Records supplied

□ □ □ □

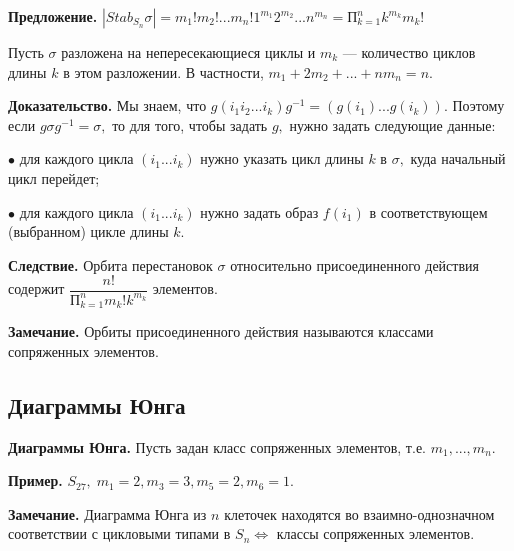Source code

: \documentclass[12pt,a4paper]{article}
\begin{document}
\textbf{Предложение.} $|Stab_{S_{n}}\sigma| = m_{1}!m_{2}!...m_{n}!1^{m_{1}}2^{m_{2}}...n^{m_{n}} = \text{П}_{k = 1}^{n}k^{m_{k}}m_{k}!$ 

Пусть $\sigma$  разложена на непересекающиеся циклы и $m_{k}$ --- количество циклов длины $k$ в этом разложении. В частности, $m_{1} + 2m_{2} + ... + nm_{n} = n.$ 

\textbf{Доказательство.} Мы знаем, что $g(i_{1}i_{2}...i_{k})g^{-1} = (g(i_{1})...g(i_{k})).$ Поэтому если $g \sigma g^{-1} = \sigma,$ то для того, чтобы задать $g,$ нужно задать следующие данные: 

$\bullet$ для каждого цикла $(i_{1}...i_{k})$ нужно указать цикл длины $k$ в $\sigma,$ куда  начальный цикл перейдет; 

$\bullet$ для каждого цикла $(i_{1}...i_{k})$ нужно задать образ $f(i_{1})$ в соответствующем (выбранном) цикле длины $k.$ 

\textbf{Следствие.} Орбита перестановок $\sigma$ относительно присоединенного действия содержит $\dfrac{n!}{\text{П}^{n}_{k = 1} m_{k}!k^{m_{k}}}$ элементов. 

\textbf{Замечание.} Орбиты присоединенного действия называются классами сопряженных элементов. 

\subsection{Диаграммы Юнга}

\textbf{Диаграммы Юнга.} Пусть задан класс сопряженных элементов, т.е. $m_{1}, ..., m_{n}.$ 

\textbf{Пример.} $S_{27}, \; m_{1} = 2, m_{3} = 3, m_{5} = 2, m_{6} = 1.$ 

\textbf{Замечание.} Диаграмма Юнга из $n$ клеточек находятся во взаимно-однозначном соответствии с цикловыми типами в $S_{n} \Leftrightarrow$ классы сопряженных элементов. 
\end{document}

□ □ □ □

What to produce
Without the pictures, return the listing above from its first line through the line that has "классами сопряженных элементов.".

Your response
Source code

: \documentclass[12pt,a4paper]{article}
\begin{document}
\textbf{Предложение.} $|Stab_{S_{n}}\sigma| = m_{1}!m_{2}!...m_{n}!1^{m_{1}}2^{m_{2}}...n^{m_{n}} = \text{П}_{k = 1}^{n}k^{m_{k}}m_{k}!$ 

Пусть $\sigma$  разложена на непересекающиеся циклы и $m_{k}$ --- количество циклов длины $k$ в этом разложении. В частности, $m_{1} + 2m_{2} + ... + nm_{n} = n.$ 

\textbf{Доказательство.} Мы знаем, что $g(i_{1}i_{2}...i_{k})g^{-1} = (g(i_{1})...g(i_{k})).$ Поэтому если $g \sigma g^{-1} = \sigma,$ то для того, чтобы задать $g,$ нужно задать следующие данные: 

$\bullet$ для каждого цикла $(i_{1}...i_{k})$ нужно указать цикл длины $k$ в $\sigma,$ куда  начальный цикл перейдет; 

$\bullet$ для каждого цикла $(i_{1}...i_{k})$ нужно задать образ $f(i_{1})$ в соответствующем (выбранном) цикле длины $k.$ 

\textbf{Следствие.} Орбита перестановок $\sigma$ относительно присоединенного действия содержит $\dfrac{n!}{\text{П}^{n}_{k = 1} m_{k}!k^{m_{k}}}$ элементов. 

\textbf{Замечание.} Орбиты присоединенного действия называются классами сопряженных элементов. 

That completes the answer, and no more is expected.